Mainly spread from A to B I just cant seem to keep it in the shed, kayak in the yard under a tarp if I dont get it in the shed, gear is often in the bathroom as I shower with most of my stuff to wash (saving water we are in a drought), new lures are usually on my desk, terminal tackle is everywhere with hooks, sinkers etc in nearly every draw.
I am currently cleaning out the shed again (throwing my wifes stuff out) so I can hopefully keep it all down there.


----------



## sitonit (Dec 29, 2006)

Just tried to give a heap of stuff to Lifeline out of the shed but was told that they wont take dusty stuff (I remember when beggars couldnt be choosers :lol: ) some of that stuff was really quite good stereo speakers I paid a fortune for, some virtually unused kids toys that again were high quality etc etc they just needed a wipe with a dam rag and I had to dump the lot.


----------



## Garfish (Jun 2, 2006)

Geez... if it's fishing gear, make sure you post it here before you decide to chuck it!


----------



## Phoenix (Jan 12, 2006)

I built a wardrobe kinda thing for the garage.
All my camping stuff, PFDs and most things for the outdoors go there.
My rods go on a rod rack
The kayaks on their sides in the garage
The rest of the kayaking stuff tends to go in the garage.

Some of the kayaking clothing is inside the house - but that is because we have outgrown the wardrobe thing.

On occasion I have stuff inside the house whilst I am working on it - but generally I try to keep the house clear.


----------



## aleg75 (Dec 20, 2005)

Since we have moved house and I scored a 3 car garage plus studio. I now have 1 garage dedicated to fishing, kayak & Camping gear, all packed in shelfs and see through storage boxes. It looks like a shop :lol: but I like it like that, before a trip I pick stuff off the shelfs and pack it in a bag to take with me.

However after seeing crazys rods/reels sitting next to the TV I might do the same, if I am allowed  but I am not 

Ash


----------



## justcrusin (Oct 1, 2006)

I have a limited spot in the shed but it rarley gets used i have found its easier to keep it ready to go in the car.

Just built a rod rack from the roof of the car.

Cheers dave


----------



## Physhopath (Jun 21, 2007)

I Have stuff all over the joint, Camping, Fishing, etc try and keep it calm, BUT my missus has a passion for shoes, OH and of course you need a handbag to match !!! :? :? :? :? :? 
Living in a 2 bedroom unit it is a mission, Forgot to add the stuff/s**t we seem to have to store for our relo's :lol:

Just do the best you can AND Don't stop using it,(ie the kayak ) then it stays in the front row !!! :lol:


----------



## craig450 (May 11, 2007)

I keep all my gear in a spare room in the house, lure boxes and taclke on shelves, Rods in a rack and the kayak out in the garage but all the kayak accessories in the room with the rest of my gear.


----------



## Dodge (Oct 12, 2005)

A few beach rods hang in the carport roof at the rear end, and half a dozen Alveys live in the shed

For kayak fishing, the gear stays in the van at the ready full time .

And to go fishing all I do is drop the Swing 200mm onto the van roof, throw in a thermos of tea, fruit cake, and water and I'm on the way


----------



## ManjiMike (Jan 24, 2007)

crazyratwoman said:


> /quote]
> Kerry, what a 'reely' clever idea :lol: :lol:


----------



## troutfish (Jun 21, 2007)

this was my fly tying room in my old place, still getting set up here in qld


----------



## andybear (Jan 15, 2006)

Oh my God!

Everyone is so neat and orderly.......I am embarrassed to say, my stuff is all over the place.
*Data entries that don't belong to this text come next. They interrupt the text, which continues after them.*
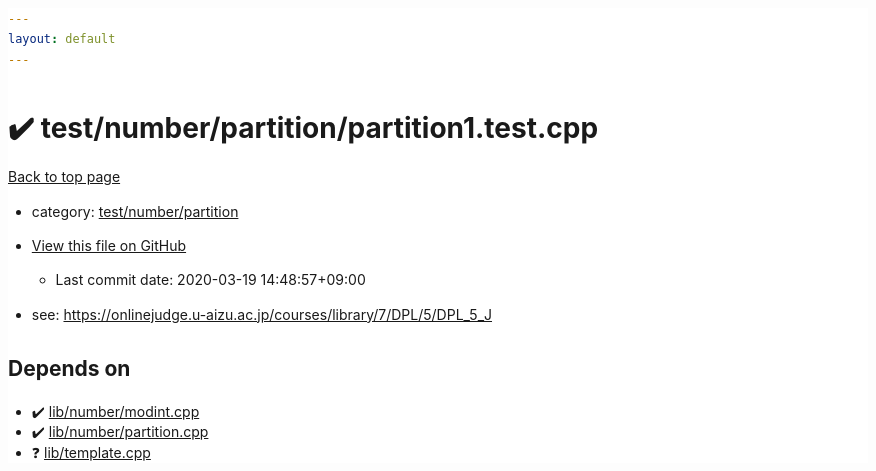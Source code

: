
 ```yaml
---
layout: default
---
```



<script type="text/javascript" async
  src="https://cdnjs.cloudflare.com/ajax/libs/mathjax/2.7.5/MathJax.js?config=TeX-MML-AM_CHTML">
</script>
<script type="text/x-mathjax-config">
  MathJax.Hub.Config({
    TeX: { equationNumbers: { autoNumber: "AMS" }},
    tex2jax: {
      inlineMath: [ ['$','$'] ],
      processEscapes: true
    },
    "HTML-CSS": { matchFontHeight: false },
    displayAlign: "left",
    displayIndent: "2em"
  });
</script>

<script type="text/javascript" src="https://cdnjs.cloudflare.com/ajax/libs/jquery/3.4.1/jquery.min.js"></script>
<script src="https://cdn.jsdelivr.net/npm/jquery-balloon-js@1.1.2/jquery.balloon.min.js" integrity="sha256-ZEYs9VrgAeNuPvs15E39OsyOJaIkXEEt10fzxJ20+2I=" crossorigin="anonymous"></script>
<script type="text/javascript" src="../../../../assets/js/copy-button.js"></script>
<link rel="stylesheet" href="../../../../assets/css/copy-button.css" />


# :heavy_check_mark: test/number/partition/partition1.test.cpp

<a href="../../../../index.html">Back to top page</a>

* category: <a href="../../../../index.html#48198b7eaf65467b49c6ef390bc37e8f">test/number/partition</a>
* <a href="{{ site.github.repository_url }}/blob/master/test/number/partition/partition1.test.cpp">View this file on GitHub</a>
    - Last commit date: 2020-03-19 14:48:57+09:00


* see: <a href="https://onlinejudge.u-aizu.ac.jp/courses/library/7/DPL/5/DPL_5_J">https://onlinejudge.u-aizu.ac.jp/courses/library/7/DPL/5/DPL_5_J</a>


## Depends on

* :heavy_check_mark: <a href="../../../../library/lib/number/modint.cpp.html">lib/number/modint.cpp</a>
* :heavy_check_mark: <a href="../../../../library/lib/number/partition.cpp.html">lib/number/partition.cpp</a>
* :question: <a href="../../../../library/lib/template.cpp.html">lib/template.cpp</a>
I know where the yak is, lying on the floor downstairs, against the stink boat that goes nowhere. The paddle is under the stinkboat, my PFD and some towels are hanging outdoors on the gate, the seat is under mums trike, my rods are on benches and tables all about the garage and some of my lures are just hanging on the wall. I have a bucket and a laundry basket of stuff in the car from the last trip, there are also other buckets and baskets around the place with lip grippers, tethers and the like around somewhere.

As you can tell, after many years in the military, you get this knack of everything being orderly and neat......have I lost the plot?
am I perhaps spending too much time on this forum?.........Nah.....everything is just fine!

Cheers all Andybear :lol: :lol: :shock:

Bugger.....self doubt is creeping in.... I will fix it all up.......one day :shock:

Edit: Its amazing what you find when you look hard......Just found another kayak on top of the stinkboat....my long lost Roscoe!


----------



## Jay (May 26, 2006)

i wish i found kayaks in my garage


----------



## DrJed (Sep 13, 2007)

I am blessed with lots a room under the house so I built a wall mounted kayak rack for our Tidemarks. They hang on their sides in a tape cradle and I just put the paddle, pfd, skirts and leashes inside the yak. The rods go in the rod rack hanging from the roof....with offcuts of timber, and the reels (once washed) get a spray of Lanolin and go into a rag lined tool box under the bench...the rest of the gear is under the bench in one of a dozen lure boxes.

Not as tidy as it sounds, but I am very proud of the kayak rack.  8)


----------



## sbd (Aug 18, 2006)

In my car/garage/bedroom etc. Periodically I make an attempt to organise a bit more, but my tackle addiction gets in the way of outright order.

Dodge, doesn't the fruit cake go soggy in the thermos?


----------



## Guest (Oct 15, 2007)

Well, at the moment my new Kayak is in the Garage and the car is outside in the driveway!


----------



## Davey G (Jan 15, 2006)

I keep all my stuff in my garage (the cars live in the carport/driveway so the garage is my junk room).

I made a pulley system for the yak, and i keep all my rods/reels on a rack up above head height. all my other stuff (Fishfinder, seat, pfd, esky, assorted bits and pieces) lives in a big plastic tub which gets thrown in the back of the car when I'm heading out.

this works for me..


----------